Zoran Stoinović

Personal information
- Full name: Zoran Stoinović
- Date of birth: 26 July 1975 (age 51)
- Place of birth: SFR Yugoslavia
- Height: 1.76 m (5 ft 9+1⁄2 in)
- Position: Midfielder

Team information
- Current team: Kavala (manager)

Youth career
- Zemun

Senior career*
- Years: Team / Apps / (Gls)
- 1993–1995: Iraklis Ptolemaidas / 44 / (3)
- 1995–1997: Trikala / 67 / (14)
- 1998: Aris Thessaloniki / 15 / (1)
- 1999: Panetolikos / 30 / (1)
- 2000: Trikala / 21 / (1)
- 2001–2002: Patraikos
- 2002–2003: Panachaiki / 12 / (0)
- 2003–2004: OFK Beograd
- 2004–2005: Levadiakos
- 2005–2007: Panthrakikos
- 2007–2008: PAE Thraki

Managerial career
- 2010: Panthrakikos
- 2016: Panthrakikos
- 2024–2025: Panthrakikos
- 2025–2026: Apollon Kalamarias
- 2026–: Kavala

= Zoran Stoinović =

Serbian footballer

Zoran Stoinović (born 26 July 1975) is a Serbian retired football player.
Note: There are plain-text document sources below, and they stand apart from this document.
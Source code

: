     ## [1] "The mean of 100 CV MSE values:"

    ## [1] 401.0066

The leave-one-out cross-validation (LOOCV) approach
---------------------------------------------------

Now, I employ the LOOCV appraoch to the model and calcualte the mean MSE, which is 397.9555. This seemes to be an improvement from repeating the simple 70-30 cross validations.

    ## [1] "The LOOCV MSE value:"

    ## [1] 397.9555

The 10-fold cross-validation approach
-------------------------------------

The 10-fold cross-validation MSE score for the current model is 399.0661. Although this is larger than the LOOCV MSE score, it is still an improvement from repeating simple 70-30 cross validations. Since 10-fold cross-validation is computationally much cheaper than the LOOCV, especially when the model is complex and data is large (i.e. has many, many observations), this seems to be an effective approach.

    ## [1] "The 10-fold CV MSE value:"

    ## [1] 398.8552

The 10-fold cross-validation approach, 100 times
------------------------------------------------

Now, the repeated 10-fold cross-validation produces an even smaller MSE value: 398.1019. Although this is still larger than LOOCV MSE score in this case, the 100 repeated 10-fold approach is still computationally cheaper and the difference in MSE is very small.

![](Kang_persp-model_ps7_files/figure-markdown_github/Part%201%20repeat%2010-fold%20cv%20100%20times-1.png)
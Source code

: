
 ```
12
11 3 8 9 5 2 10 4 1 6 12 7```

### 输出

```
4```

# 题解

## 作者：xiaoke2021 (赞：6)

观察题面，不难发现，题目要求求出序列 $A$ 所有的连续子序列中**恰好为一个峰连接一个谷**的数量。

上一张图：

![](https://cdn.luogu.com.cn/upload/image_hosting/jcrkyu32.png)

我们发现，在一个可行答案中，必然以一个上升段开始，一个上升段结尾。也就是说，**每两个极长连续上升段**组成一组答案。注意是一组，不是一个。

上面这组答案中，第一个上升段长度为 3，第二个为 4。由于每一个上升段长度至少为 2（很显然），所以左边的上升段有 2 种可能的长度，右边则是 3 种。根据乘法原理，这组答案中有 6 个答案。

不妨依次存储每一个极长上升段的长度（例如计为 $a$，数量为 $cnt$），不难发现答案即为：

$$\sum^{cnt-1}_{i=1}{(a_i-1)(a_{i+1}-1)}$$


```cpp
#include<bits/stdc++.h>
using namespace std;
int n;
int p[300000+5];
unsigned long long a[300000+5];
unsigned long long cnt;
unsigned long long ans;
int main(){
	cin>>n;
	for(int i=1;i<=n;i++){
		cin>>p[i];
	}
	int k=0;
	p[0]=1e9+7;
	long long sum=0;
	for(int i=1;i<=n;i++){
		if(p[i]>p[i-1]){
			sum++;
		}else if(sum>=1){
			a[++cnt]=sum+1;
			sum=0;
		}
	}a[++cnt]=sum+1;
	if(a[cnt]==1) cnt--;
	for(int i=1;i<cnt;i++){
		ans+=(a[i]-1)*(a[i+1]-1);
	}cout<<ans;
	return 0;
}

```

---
Stoinović spent most of his professional career in Greece, appearing in just 31 Alpha Ethniki matches for Aris Thessaloniki, Trikala and Panachaiki. He played in the Beta Ethniki and Gamma Ethniki for several clubs, including Iraklis Ptolemaidas, Panetolikos and Patraikos. He also had a spell with OFK Beograd in the First League of Serbia and Montenegro. His son is Athanasios Stojnović.